What the task requires
Your copy must hold all of the data below, unchanged and without images.

═══ Information given

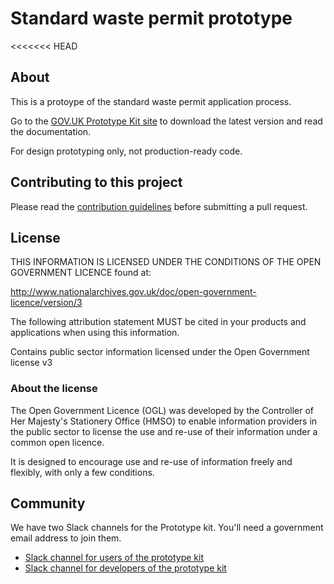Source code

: # Standard waste permit prototype

<<<<<<< HEAD
## About

This is a protoype of the standard waste permit application process.

Go to the [GOV.UK Prototype Kit site](https://govuk-prototype-kit.herokuapp.com/docs) to download the latest version and read the documentation.


For design prototyping only, not production-ready code. 

## Contributing to this project

Please read the [contribution guidelines](/CONTRIBUTING.md) before submitting a pull request.

## License

THIS INFORMATION IS LICENSED UNDER THE CONDITIONS OF THE OPEN GOVERNMENT LICENCE found at:

<http://www.nationalarchives.gov.uk/doc/open-government-licence/version/3>

The following attribution statement MUST be cited in your products and applications when using this information.

Contains public sector information licensed under the Open Government license v3


### About the license

The Open Government Licence (OGL) was developed by the Controller of Her Majesty's Stationery Office (HMSO) to enable information providers in the public sector to license the use and re-use of their information under a common open licence.

It is designed to encourage use and re-use of information freely and flexibly, with only a few conditions.

## Community

We have two Slack channels for the Prototype kit. You'll need a government email address to join them.

* [Slack channel for users of the prototype kit](https://ukgovernmentdigital.slack.com/messages/prototype-kit/)
* [Slack channel for developers of the prototype kit](https://ukgovernmentdigital.slack.com/messages/prototype-kit-dev/)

══════

Task answer
Source code

: # Standard waste permit prototype

<<<<<<< HEAD
## About

This is a protoype of the standard waste permit application process.

Go to the [GOV.UK Prototype Kit site](https://govuk-prototype-kit.herokuapp.com/docs) to download the latest version and read the documentation.


For design prototyping only, not production-ready code. 

## Contributing to this project

Please read the [contribution guidelines](/CONTRIBUTING.md) before submitting a pull request.

## License

THIS INFORMATION IS LICENSED UNDER THE CONDITIONS OF THE OPEN GOVERNMENT LICENCE found at:

<http://www.nationalarchives.gov.uk/doc/open-government-licence/version/3>

The following attribution statement MUST be cited in your products and applications when using this information.

Contains public sector information licensed under the Open Government license v3


### About the license

The Open Government Licence (OGL) was developed by the Controller of Her Majesty's Stationery Office (HMSO) to enable information providers in the public sector to license the use and re-use of their information under a common open licence.

It is designed to encourage use and re-use of information freely and flexibly, with only a few conditions.

## Community

We have two Slack channels for the Prototype kit. You'll need a government email address to join them.

* [Slack channel for users of the prototype kit](https://ukgovernmentdigital.slack.com/messages/prototype-kit/)
* [Slack channel for developers of the prototype kit](https://ukgovernmentdigital.slack.com/messages/prototype-kit-dev/)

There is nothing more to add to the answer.